- **TASK REQUIREMENTS**: Some of the lines below need repeating. Reproduce exactly those between the lines holding "the direction of" and "2. Trị riêng", inclusive.

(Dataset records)
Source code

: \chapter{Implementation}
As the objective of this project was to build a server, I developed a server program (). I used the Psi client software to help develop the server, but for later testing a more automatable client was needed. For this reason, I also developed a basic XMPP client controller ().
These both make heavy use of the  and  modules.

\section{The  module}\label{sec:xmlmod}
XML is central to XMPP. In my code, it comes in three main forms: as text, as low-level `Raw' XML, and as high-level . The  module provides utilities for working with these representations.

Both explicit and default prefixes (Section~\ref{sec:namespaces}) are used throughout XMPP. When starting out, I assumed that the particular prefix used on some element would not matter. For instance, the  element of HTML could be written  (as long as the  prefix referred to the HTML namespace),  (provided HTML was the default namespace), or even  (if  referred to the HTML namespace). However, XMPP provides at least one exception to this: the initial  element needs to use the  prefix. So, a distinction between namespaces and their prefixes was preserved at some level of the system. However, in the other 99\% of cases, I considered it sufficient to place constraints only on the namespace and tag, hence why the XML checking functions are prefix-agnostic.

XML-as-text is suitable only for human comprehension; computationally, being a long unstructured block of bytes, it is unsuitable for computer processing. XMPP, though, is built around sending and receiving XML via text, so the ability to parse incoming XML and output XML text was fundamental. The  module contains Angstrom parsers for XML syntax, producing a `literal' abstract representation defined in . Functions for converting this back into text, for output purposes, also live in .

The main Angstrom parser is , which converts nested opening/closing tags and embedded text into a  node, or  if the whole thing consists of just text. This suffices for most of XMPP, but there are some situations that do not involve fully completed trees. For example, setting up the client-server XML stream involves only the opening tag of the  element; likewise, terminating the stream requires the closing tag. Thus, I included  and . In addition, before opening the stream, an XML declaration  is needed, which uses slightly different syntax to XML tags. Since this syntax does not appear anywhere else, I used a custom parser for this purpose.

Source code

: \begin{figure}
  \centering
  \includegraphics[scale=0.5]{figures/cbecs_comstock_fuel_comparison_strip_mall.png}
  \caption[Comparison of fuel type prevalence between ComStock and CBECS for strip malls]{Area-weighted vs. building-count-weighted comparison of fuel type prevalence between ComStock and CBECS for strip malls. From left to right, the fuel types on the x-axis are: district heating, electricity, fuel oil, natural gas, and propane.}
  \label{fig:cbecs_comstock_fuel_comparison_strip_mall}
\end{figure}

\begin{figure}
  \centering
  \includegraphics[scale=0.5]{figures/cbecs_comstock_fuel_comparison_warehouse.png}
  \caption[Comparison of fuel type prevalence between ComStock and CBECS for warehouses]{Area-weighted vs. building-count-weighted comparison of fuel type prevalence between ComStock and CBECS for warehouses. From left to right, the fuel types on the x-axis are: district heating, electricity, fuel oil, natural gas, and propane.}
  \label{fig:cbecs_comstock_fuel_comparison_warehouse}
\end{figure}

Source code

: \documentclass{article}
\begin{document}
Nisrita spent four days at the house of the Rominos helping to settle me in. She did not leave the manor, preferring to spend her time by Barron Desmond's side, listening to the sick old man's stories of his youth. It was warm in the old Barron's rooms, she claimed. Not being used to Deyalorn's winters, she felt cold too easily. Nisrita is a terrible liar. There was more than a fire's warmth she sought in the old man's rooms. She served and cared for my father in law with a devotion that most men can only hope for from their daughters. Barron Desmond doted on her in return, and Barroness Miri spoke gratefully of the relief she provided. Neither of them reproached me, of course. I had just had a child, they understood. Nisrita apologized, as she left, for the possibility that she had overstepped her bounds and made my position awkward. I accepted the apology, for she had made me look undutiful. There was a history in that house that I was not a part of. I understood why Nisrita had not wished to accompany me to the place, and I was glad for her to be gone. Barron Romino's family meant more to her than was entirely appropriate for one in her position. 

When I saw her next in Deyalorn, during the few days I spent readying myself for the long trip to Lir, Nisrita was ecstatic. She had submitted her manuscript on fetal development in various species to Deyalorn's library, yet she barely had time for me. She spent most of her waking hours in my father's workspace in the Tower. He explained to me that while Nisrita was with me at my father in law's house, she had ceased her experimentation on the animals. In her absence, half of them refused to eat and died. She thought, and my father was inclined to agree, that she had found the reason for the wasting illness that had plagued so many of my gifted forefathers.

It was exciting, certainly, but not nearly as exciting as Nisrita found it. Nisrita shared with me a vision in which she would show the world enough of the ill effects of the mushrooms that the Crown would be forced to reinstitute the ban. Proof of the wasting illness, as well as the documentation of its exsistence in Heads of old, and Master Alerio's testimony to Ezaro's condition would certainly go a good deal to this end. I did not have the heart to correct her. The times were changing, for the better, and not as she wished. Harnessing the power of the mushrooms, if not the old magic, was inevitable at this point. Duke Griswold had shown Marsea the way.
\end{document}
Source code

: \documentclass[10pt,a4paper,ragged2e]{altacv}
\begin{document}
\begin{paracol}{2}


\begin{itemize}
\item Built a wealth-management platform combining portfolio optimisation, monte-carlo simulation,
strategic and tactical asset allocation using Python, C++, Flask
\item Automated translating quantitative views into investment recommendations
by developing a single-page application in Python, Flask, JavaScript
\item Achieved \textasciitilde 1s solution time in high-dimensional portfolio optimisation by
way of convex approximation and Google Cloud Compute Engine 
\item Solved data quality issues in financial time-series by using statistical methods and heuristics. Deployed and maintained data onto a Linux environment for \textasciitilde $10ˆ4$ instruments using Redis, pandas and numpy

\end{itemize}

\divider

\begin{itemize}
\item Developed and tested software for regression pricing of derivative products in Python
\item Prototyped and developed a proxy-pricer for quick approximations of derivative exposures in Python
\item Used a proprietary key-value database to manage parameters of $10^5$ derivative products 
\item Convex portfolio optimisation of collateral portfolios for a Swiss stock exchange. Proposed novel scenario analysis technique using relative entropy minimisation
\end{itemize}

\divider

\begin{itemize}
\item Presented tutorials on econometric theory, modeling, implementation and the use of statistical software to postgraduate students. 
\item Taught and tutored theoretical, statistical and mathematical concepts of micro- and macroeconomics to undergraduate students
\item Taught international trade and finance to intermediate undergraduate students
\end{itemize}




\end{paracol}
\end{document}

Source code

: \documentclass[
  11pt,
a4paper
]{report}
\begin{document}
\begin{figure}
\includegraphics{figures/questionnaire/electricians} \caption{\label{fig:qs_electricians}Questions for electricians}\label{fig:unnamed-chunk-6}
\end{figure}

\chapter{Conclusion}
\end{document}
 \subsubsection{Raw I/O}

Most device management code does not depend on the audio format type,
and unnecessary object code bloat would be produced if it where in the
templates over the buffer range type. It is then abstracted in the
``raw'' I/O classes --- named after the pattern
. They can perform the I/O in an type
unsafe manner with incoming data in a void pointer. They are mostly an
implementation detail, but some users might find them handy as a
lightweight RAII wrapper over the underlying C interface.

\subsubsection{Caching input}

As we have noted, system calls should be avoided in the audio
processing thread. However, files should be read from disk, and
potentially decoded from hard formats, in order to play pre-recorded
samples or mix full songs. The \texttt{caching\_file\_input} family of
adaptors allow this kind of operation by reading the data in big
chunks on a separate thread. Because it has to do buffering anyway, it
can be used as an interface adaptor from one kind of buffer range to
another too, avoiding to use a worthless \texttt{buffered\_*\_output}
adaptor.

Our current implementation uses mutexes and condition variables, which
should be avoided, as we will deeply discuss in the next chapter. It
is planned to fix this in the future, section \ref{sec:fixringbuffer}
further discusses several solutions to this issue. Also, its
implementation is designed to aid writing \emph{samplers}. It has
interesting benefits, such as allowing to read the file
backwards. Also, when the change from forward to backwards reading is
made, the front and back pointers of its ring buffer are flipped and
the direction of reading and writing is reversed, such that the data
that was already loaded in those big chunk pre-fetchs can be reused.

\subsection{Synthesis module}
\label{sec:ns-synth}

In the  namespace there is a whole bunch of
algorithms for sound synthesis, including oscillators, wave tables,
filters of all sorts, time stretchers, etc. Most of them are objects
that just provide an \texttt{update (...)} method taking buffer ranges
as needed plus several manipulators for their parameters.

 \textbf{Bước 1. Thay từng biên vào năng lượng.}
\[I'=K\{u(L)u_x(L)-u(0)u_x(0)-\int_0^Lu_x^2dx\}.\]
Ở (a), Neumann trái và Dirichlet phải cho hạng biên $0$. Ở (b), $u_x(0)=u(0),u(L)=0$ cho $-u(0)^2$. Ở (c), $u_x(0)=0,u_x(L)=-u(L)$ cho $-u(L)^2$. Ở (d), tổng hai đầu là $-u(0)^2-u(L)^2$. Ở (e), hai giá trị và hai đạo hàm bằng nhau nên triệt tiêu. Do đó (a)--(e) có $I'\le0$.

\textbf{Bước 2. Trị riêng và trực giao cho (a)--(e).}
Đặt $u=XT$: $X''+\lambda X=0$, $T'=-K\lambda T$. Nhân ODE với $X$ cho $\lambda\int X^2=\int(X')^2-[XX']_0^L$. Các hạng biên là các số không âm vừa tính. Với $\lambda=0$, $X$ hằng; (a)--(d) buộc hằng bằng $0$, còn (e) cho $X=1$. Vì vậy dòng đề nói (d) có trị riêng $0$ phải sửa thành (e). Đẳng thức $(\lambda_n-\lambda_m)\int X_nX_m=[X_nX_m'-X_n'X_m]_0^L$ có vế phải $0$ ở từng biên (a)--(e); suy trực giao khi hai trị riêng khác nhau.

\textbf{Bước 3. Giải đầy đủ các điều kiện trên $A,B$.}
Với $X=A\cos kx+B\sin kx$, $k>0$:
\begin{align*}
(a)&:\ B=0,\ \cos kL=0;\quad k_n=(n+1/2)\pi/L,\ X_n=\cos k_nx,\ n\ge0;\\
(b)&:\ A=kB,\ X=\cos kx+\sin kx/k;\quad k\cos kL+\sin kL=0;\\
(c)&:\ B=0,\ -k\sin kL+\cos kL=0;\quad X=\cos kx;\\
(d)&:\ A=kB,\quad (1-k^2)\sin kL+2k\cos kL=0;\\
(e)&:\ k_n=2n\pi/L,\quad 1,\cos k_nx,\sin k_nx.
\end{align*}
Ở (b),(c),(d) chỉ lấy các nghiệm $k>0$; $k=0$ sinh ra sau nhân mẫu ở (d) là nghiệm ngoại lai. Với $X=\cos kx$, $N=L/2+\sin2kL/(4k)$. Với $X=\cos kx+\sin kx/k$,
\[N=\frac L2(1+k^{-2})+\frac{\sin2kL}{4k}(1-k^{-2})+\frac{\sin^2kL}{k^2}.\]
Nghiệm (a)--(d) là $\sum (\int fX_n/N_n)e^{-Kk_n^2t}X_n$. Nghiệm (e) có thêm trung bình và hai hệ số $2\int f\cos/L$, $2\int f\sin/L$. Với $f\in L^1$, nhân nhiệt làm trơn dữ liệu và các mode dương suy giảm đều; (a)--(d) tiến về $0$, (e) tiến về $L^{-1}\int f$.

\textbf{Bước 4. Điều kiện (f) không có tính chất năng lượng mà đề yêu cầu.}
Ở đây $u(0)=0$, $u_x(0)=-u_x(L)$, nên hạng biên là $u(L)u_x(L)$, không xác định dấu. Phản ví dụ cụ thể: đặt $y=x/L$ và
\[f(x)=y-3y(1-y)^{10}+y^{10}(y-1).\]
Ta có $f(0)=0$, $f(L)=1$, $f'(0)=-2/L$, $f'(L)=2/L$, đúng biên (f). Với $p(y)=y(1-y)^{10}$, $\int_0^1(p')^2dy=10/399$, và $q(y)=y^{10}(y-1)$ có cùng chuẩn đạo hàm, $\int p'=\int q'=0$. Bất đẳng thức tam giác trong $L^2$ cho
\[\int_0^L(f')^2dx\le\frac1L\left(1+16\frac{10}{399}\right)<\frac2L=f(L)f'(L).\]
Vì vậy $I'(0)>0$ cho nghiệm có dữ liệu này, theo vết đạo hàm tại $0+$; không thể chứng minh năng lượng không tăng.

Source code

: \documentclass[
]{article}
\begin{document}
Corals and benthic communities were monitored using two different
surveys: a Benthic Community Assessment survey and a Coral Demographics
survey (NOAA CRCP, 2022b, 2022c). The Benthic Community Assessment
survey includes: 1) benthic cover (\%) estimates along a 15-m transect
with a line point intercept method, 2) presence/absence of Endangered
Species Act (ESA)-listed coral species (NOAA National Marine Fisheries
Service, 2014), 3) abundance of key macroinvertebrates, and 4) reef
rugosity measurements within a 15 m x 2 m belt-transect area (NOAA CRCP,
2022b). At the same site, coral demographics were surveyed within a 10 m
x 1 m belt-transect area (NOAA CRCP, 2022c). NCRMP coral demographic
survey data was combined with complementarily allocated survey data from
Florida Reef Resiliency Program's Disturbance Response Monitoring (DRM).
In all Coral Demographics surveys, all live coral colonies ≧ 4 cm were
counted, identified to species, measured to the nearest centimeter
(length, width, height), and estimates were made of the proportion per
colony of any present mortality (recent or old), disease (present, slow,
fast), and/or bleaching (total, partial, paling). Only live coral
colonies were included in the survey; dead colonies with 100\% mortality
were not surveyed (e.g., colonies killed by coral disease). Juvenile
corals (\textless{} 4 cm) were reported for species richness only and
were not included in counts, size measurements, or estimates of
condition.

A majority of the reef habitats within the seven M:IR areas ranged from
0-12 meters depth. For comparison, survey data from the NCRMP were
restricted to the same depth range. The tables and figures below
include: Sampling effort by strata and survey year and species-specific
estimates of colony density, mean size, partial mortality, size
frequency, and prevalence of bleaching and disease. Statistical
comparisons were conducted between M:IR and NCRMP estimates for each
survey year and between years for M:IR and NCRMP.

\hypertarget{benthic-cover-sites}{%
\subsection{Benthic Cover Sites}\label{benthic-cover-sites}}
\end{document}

- **FINAL ANSWER**:
the direction of reading and writing is reversed, such that the data
that was already loaded in those big chunk pre-fetchs can be reused.

\subsection{Synthesis module}
\label{sec:ns-synth}

In the  namespace there is a whole bunch of
algorithms for sound synthesis, including oscillators, wave tables,
filters of all sorts, time stretchers, etc. Most of them are objects
that just provide an \texttt{update (...)} method taking buffer ranges
as needed plus several manipulators for their parameters.

 \textbf{Bước 1. Thay từng biên vào năng lượng.}
\[I'=K\{u(L)u_x(L)-u(0)u_x(0)-\int_0^Lu_x^2dx\}.\]
Ở (a), Neumann trái và Dirichlet phải cho hạng biên $0$. Ở (b), $u_x(0)=u(0),u(L)=0$ cho $-u(0)^2$. Ở (c), $u_x(0)=0,u_x(L)=-u(L)$ cho $-u(L)^2$. Ở (d), tổng hai đầu là $-u(0)^2-u(L)^2$. Ở (e), hai giá trị và hai đạo hàm bằng nhau nên triệt tiêu. Do đó (a)--(e) có $I'\le0$.

\textbf{Bước 2. Trị riêng và trực giao cho (a)--(e).}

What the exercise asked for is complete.